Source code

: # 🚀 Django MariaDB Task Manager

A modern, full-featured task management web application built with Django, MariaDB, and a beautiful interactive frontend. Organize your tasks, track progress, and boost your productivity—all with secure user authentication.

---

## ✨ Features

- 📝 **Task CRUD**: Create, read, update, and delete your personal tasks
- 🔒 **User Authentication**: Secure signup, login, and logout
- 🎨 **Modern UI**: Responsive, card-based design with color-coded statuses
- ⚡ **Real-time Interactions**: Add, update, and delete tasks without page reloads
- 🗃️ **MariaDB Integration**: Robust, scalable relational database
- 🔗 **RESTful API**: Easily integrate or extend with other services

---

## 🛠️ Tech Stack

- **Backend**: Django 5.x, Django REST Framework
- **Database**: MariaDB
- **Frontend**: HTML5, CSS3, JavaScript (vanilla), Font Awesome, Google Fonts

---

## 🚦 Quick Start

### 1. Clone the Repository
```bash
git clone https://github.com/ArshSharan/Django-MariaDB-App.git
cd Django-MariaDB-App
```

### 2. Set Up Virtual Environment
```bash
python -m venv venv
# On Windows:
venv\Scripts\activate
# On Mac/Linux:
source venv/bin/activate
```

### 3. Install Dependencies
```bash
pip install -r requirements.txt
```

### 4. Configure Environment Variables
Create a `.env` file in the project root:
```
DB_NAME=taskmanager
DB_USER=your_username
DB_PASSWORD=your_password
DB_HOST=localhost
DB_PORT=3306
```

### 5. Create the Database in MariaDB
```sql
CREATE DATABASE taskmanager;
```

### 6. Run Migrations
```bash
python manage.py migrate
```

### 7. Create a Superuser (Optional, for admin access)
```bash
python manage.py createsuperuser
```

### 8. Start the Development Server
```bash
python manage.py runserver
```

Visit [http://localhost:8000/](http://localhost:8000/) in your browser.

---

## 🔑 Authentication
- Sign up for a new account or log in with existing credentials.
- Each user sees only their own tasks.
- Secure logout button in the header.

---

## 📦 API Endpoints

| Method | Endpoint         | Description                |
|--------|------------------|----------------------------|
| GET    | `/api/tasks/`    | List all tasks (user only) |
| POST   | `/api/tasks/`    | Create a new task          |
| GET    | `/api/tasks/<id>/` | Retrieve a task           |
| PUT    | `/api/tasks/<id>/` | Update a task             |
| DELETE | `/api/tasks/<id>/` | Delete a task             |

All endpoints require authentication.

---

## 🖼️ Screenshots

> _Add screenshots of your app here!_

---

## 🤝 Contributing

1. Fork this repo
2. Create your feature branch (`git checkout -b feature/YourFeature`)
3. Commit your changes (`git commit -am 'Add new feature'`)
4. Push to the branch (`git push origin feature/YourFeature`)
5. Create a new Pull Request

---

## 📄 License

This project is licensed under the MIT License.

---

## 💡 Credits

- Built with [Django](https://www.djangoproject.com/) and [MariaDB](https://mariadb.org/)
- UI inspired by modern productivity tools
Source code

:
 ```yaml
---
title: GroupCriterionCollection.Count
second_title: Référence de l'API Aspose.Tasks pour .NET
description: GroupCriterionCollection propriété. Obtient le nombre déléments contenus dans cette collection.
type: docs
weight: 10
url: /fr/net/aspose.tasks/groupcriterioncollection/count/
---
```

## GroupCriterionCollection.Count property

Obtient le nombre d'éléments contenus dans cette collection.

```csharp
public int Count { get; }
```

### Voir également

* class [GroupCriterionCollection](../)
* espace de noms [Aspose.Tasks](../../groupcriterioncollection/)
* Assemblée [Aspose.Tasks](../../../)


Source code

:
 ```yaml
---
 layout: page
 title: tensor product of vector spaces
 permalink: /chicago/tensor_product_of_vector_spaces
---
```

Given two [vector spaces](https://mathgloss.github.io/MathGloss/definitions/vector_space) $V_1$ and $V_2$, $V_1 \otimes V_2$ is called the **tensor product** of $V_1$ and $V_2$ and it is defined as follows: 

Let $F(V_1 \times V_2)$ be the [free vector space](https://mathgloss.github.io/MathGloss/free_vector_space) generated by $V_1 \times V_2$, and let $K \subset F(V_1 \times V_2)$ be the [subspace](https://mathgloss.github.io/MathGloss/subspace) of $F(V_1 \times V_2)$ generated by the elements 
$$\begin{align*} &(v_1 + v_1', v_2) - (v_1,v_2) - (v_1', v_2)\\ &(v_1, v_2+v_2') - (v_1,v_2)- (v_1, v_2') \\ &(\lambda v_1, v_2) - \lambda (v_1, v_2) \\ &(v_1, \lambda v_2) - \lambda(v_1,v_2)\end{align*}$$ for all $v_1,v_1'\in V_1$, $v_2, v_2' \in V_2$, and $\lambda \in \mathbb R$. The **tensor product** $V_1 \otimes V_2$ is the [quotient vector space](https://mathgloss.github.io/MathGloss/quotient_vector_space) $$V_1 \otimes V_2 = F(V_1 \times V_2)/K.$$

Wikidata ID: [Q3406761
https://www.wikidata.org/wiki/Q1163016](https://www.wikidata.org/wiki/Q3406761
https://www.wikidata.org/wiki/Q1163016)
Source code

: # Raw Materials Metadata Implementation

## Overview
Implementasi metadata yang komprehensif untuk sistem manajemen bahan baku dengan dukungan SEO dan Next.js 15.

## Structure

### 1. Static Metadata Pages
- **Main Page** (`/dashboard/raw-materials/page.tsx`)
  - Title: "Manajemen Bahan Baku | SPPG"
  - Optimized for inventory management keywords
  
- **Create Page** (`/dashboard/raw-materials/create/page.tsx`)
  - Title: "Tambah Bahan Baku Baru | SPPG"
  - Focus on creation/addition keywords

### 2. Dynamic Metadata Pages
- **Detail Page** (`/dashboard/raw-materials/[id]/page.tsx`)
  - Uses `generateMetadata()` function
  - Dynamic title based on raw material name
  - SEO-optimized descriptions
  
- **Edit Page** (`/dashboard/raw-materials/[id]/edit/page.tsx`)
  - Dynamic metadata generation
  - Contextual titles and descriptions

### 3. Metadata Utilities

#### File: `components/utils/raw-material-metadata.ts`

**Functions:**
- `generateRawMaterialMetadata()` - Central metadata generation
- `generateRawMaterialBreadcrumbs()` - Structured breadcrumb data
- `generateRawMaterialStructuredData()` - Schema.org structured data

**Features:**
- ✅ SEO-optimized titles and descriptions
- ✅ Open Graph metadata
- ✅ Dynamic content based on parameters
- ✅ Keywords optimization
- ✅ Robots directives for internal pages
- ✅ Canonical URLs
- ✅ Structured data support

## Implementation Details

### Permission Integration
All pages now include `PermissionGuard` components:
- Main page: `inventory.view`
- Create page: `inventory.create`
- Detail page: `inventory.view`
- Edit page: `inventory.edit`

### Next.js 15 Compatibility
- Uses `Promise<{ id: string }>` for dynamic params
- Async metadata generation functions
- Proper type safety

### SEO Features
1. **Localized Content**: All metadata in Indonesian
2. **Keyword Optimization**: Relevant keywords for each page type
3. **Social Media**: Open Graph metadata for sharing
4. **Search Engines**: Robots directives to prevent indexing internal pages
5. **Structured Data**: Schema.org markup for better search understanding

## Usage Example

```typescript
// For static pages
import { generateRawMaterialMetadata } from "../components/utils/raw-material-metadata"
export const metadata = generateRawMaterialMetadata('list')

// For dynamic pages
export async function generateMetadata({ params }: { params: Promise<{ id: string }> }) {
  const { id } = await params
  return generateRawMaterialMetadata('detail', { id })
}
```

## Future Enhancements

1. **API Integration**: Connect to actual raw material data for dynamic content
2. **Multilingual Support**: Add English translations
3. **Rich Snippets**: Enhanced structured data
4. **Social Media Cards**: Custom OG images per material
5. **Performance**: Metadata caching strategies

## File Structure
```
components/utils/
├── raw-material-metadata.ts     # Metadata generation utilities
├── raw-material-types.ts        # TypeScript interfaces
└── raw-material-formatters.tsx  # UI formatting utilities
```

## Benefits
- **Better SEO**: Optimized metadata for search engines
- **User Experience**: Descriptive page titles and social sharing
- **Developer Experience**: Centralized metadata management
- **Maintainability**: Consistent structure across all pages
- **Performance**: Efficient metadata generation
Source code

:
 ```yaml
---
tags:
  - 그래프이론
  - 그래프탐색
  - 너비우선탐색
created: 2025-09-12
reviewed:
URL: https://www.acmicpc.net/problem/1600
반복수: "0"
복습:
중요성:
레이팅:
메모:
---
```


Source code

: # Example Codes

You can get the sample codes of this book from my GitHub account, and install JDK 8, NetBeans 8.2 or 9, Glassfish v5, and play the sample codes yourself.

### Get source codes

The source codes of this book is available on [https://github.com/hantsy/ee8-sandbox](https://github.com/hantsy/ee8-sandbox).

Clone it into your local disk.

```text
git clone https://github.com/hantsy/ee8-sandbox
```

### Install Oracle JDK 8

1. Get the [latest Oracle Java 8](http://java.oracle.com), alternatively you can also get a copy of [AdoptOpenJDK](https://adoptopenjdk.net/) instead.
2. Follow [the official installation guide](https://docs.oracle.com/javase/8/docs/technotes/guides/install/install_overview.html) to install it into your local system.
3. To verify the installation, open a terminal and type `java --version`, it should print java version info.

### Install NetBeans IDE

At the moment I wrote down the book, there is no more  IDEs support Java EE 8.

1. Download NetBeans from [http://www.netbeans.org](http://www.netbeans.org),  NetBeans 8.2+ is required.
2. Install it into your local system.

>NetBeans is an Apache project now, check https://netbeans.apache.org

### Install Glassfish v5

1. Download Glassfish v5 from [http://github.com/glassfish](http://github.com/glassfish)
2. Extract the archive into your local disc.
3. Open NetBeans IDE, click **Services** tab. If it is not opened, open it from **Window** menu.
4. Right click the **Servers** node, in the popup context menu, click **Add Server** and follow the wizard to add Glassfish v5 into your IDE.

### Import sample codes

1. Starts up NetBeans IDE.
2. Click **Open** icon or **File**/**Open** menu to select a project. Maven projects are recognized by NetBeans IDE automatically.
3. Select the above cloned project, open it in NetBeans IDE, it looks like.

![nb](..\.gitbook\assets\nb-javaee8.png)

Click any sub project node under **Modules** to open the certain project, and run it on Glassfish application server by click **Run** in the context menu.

━━━━━━

Above are the entries; repeat their lines exactly, from the first through the one that contains "## ✨ Features".

■ **Response to the task**:
Source code

: # 🚀 Django MariaDB Task Manager

A modern, full-featured task management web application built with Django, MariaDB, and a beautiful interactive frontend. Organize your tasks, track progress, and boost your productivity—all with secure user authentication.

---

## ✨ Features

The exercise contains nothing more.